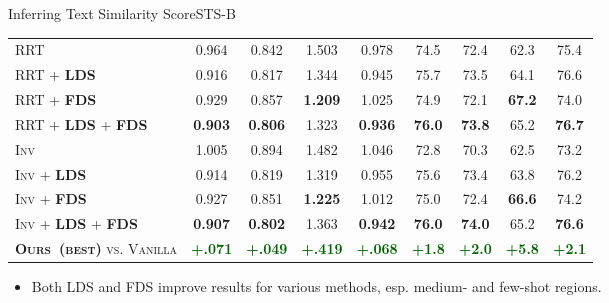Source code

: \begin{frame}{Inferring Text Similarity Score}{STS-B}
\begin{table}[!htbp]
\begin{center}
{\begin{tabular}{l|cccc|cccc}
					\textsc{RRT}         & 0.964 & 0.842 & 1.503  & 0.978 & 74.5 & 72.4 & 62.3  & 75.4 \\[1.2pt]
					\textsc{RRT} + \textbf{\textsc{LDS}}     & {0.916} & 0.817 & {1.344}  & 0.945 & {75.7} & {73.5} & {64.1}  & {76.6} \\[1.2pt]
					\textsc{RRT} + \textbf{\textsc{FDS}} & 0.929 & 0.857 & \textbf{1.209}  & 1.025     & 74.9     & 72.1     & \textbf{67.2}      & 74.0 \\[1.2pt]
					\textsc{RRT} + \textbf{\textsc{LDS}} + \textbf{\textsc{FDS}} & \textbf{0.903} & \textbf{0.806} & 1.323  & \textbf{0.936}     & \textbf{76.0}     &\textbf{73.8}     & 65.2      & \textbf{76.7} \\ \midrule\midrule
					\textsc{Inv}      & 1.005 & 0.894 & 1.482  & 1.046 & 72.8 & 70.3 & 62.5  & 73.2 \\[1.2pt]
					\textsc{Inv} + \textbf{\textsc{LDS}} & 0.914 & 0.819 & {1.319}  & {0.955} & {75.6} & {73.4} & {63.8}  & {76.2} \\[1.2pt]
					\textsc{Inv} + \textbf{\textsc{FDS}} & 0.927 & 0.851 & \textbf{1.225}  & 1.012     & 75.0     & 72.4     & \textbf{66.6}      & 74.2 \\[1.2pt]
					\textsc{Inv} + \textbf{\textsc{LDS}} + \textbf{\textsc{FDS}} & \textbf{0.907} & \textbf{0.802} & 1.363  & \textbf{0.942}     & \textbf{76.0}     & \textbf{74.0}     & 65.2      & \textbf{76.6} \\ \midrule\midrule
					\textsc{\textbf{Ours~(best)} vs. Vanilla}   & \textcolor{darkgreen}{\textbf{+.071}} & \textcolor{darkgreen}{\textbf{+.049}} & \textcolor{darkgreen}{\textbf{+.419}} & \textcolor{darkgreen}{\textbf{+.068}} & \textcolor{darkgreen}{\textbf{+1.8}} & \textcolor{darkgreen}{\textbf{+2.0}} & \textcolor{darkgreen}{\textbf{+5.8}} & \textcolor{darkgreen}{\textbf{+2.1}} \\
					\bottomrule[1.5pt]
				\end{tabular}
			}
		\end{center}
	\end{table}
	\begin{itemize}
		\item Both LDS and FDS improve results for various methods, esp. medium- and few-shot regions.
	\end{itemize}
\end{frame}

...

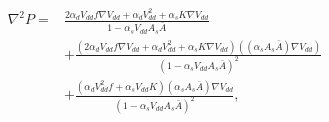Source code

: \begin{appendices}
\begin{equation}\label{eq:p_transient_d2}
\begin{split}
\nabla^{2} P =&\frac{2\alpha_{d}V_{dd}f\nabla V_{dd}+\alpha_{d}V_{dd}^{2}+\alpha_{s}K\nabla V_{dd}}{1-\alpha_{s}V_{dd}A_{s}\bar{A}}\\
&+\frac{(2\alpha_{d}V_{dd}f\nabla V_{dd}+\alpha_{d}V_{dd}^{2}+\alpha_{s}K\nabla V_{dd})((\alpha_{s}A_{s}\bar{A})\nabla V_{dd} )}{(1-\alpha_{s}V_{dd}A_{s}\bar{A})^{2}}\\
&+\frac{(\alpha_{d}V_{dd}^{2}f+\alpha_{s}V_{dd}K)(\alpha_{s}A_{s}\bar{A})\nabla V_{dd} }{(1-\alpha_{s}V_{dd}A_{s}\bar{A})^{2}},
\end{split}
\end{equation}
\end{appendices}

...

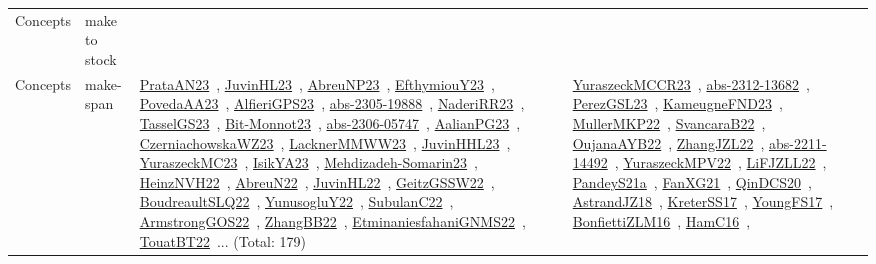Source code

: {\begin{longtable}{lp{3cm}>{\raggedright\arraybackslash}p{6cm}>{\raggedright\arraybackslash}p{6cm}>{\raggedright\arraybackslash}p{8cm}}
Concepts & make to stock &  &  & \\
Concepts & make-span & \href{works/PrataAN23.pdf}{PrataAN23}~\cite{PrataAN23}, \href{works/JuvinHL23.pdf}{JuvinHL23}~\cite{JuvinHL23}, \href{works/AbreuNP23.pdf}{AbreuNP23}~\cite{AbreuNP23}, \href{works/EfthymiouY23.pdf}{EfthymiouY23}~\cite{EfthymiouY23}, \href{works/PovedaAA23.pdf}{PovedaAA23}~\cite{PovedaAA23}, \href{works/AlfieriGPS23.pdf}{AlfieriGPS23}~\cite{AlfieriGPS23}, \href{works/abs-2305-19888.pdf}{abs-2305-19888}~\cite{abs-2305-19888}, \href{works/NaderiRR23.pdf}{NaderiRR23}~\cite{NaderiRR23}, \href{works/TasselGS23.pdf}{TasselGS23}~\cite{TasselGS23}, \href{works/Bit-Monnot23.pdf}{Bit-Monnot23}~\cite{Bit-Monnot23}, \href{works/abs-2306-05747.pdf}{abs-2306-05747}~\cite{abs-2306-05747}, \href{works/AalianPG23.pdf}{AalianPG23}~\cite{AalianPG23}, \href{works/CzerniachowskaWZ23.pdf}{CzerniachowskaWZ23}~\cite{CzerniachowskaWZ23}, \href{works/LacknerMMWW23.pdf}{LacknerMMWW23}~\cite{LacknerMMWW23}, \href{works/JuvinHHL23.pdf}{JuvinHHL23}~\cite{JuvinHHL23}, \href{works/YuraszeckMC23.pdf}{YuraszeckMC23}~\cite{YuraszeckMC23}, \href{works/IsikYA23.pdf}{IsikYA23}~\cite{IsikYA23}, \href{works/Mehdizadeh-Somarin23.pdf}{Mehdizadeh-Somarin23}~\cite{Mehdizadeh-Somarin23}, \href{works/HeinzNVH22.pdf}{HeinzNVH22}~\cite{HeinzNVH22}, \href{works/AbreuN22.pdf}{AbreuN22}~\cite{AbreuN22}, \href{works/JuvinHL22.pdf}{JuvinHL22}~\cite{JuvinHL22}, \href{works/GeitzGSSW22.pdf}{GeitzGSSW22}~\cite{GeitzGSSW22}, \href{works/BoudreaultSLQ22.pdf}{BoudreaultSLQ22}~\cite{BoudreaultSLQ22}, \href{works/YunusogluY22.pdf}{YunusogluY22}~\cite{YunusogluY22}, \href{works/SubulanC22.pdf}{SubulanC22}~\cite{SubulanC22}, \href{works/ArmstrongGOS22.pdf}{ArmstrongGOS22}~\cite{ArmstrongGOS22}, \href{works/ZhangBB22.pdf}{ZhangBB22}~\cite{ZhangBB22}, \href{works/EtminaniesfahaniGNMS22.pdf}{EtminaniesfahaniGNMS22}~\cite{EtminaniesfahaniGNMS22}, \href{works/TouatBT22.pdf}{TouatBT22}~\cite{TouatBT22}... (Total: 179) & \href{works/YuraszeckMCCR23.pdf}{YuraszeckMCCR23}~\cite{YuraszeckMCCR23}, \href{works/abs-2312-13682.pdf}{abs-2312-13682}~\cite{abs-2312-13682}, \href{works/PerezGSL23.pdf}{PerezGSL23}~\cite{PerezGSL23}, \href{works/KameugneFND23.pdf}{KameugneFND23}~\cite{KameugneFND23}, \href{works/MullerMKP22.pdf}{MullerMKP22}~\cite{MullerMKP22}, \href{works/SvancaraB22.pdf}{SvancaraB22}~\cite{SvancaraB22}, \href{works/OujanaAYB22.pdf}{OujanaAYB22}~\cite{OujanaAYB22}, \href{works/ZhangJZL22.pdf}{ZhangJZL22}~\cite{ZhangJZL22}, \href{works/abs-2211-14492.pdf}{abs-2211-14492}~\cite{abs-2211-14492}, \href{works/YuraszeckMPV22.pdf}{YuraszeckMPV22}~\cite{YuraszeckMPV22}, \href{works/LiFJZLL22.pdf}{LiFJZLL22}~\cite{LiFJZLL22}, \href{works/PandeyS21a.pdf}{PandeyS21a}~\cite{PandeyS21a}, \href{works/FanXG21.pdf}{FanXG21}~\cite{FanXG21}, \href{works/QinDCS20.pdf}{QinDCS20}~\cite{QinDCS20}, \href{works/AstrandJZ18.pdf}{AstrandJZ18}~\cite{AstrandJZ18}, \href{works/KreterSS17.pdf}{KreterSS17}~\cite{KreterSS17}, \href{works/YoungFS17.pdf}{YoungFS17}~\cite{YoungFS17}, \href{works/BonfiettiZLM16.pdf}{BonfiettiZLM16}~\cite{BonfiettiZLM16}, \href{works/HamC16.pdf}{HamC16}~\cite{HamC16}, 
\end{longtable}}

## What you will do
Respond with only the number of lines in the records that include the word "frame".

## Written solution
2